Crompton Greaves Consumer Electricals Ltd announced on April 1, 2026, that the Commissioner of Income Tax (Appeals) has confirmed an income tax assessment order for Assessment Year (AY) 2022-23. The original assessment order was dated March 20, 2024.
This ruling represents a potential ₹6.87 crore financial liability for the company, consisting of ₹5.71 crore in tax and ₹1.15 crore in interest. Nevertheless, Crompton Greaves has expressed confidence in pursuing a favourable resolution through a further appeal. The company has also assured that the tax matter will not materially affect its broader operations or financial standing.
This confirmation at the Commissioner of Income Tax (Appeals) level signifies a defined tax liability. The situation highlights ongoing scrutiny by tax authorities over the company's expense disallowances. Crompton Greaves has faced previous tax disputes, including a ₹10.23 crore demand for AY 2021-22 related to disallowances of warranty provisions, depreciation, and ESOP expenses, and a ₹4.21 crore demand for AY 2019-20 over an alleged excess tax refund. Tax disputes are reportedly common within the consumer electricals sector.

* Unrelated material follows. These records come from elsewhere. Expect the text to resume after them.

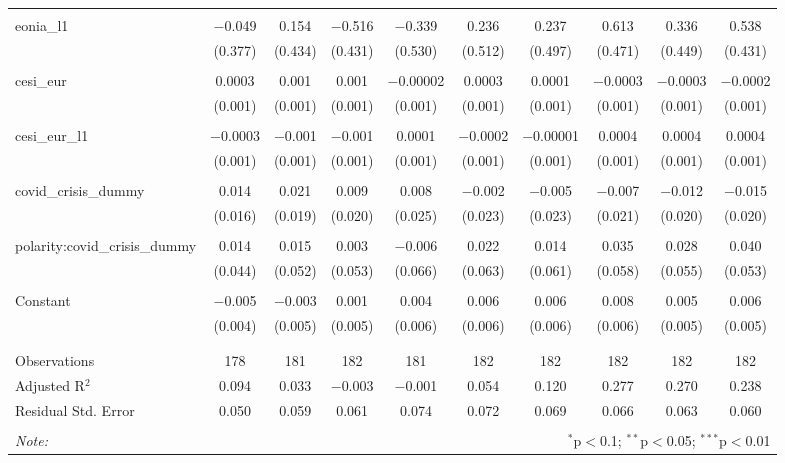 \begin{table}[!htbp]
\begin{adjustbox}{width=1.25\textwidth}
\begin{tabular}{@{\extracolsep{5pt}}lccccccccc}
  & & & & & & & & & \\ 
 eonia\_l1 & $-$0.049 & 0.154 & $-$0.516 & $-$0.339 & 0.236 & 0.237 & 0.613 & 0.336 & 0.538 \\ 
  & (0.377) & (0.434) & (0.431) & (0.530) & (0.512) & (0.497) & (0.471) & (0.449) & (0.431) \\ 
  & & & & & & & & & \\ 
 cesi\_eur & 0.0003 & 0.001 & 0.001 & $-$0.00002 & 0.0003 & 0.0001 & $-$0.0003 & $-$0.0003 & $-$0.0002 \\ 
  & (0.001) & (0.001) & (0.001) & (0.001) & (0.001) & (0.001) & (0.001) & (0.001) & (0.001) \\ 
  & & & & & & & & & \\ 
 cesi\_eur\_l1 & $-$0.0003 & $-$0.001 & $-$0.001 & 0.0001 & $-$0.0002 & $-$0.00001 & 0.0004 & 0.0004 & 0.0004 \\ 
  & (0.001) & (0.001) & (0.001) & (0.001) & (0.001) & (0.001) & (0.001) & (0.001) & (0.001) \\ 
  & & & & & & & & & \\ 
 covid\_crisis\_dummy & 0.014 & 0.021 & 0.009 & 0.008 & $-$0.002 & $-$0.005 & $-$0.007 & $-$0.012 & $-$0.015 \\ 
  & (0.016) & (0.019) & (0.020) & (0.025) & (0.023) & (0.023) & (0.021) & (0.020) & (0.020) \\ 
  & & & & & & & & & \\ 
 polarity:covid\_crisis\_dummy & 0.014 & 0.015 & 0.003 & $-$0.006 & 0.022 & 0.014 & 0.035 & 0.028 & 0.040 \\ 
  & (0.044) & (0.052) & (0.053) & (0.066) & (0.063) & (0.061) & (0.058) & (0.055) & (0.053) \\ 
  & & & & & & & & & \\ 
 Constant & $-$0.005 & $-$0.003 & 0.001 & 0.004 & 0.006 & 0.006 & 0.008 & 0.005 & 0.006 \\ 
  & (0.004) & (0.005) & (0.005) & (0.006) & (0.006) & (0.006) & (0.006) & (0.005) & (0.005) \\ 
  & & & & & & & & & \\ 
\hline \\[-1.8ex] 
Observations & 178 & 181 & 182 & 181 & 182 & 182 & 182 & 182 & 182 \\ 
Adjusted R$^{2}$ & 0.094 & 0.033 & $-$0.003 & $-$0.001 & 0.054 & 0.120 & 0.277 & 0.270 & 0.238 \\ 
Residual Std. Error & 0.050 & 0.059 & 0.061 & 0.074 & 0.072 & 0.069 & 0.066 & 0.063 & 0.060 \\ 
\hline 
\hline \\[-1.8ex] 
\textit{Note:}  & \multicolumn{9}{r}{$^{*}$p$<$0.1; $^{**}$p$<$0.05; $^{***}$p$<$0.01} \\ 
\end{tabular} 
\end{adjustbox} 
\end{table}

The main risk for Crompton Greaves is the potential financial outflow if its further appeal is unsuccessful. Continuous tax scrutiny over expense disallowances remains an ongoing challenge. Investors will be monitoring the resolution of this tax matter, alongside developments in similar disputes faced by peers such as Havells India, V-Guard Industries, and Orient Electric, who have also encountered tax and GST demands.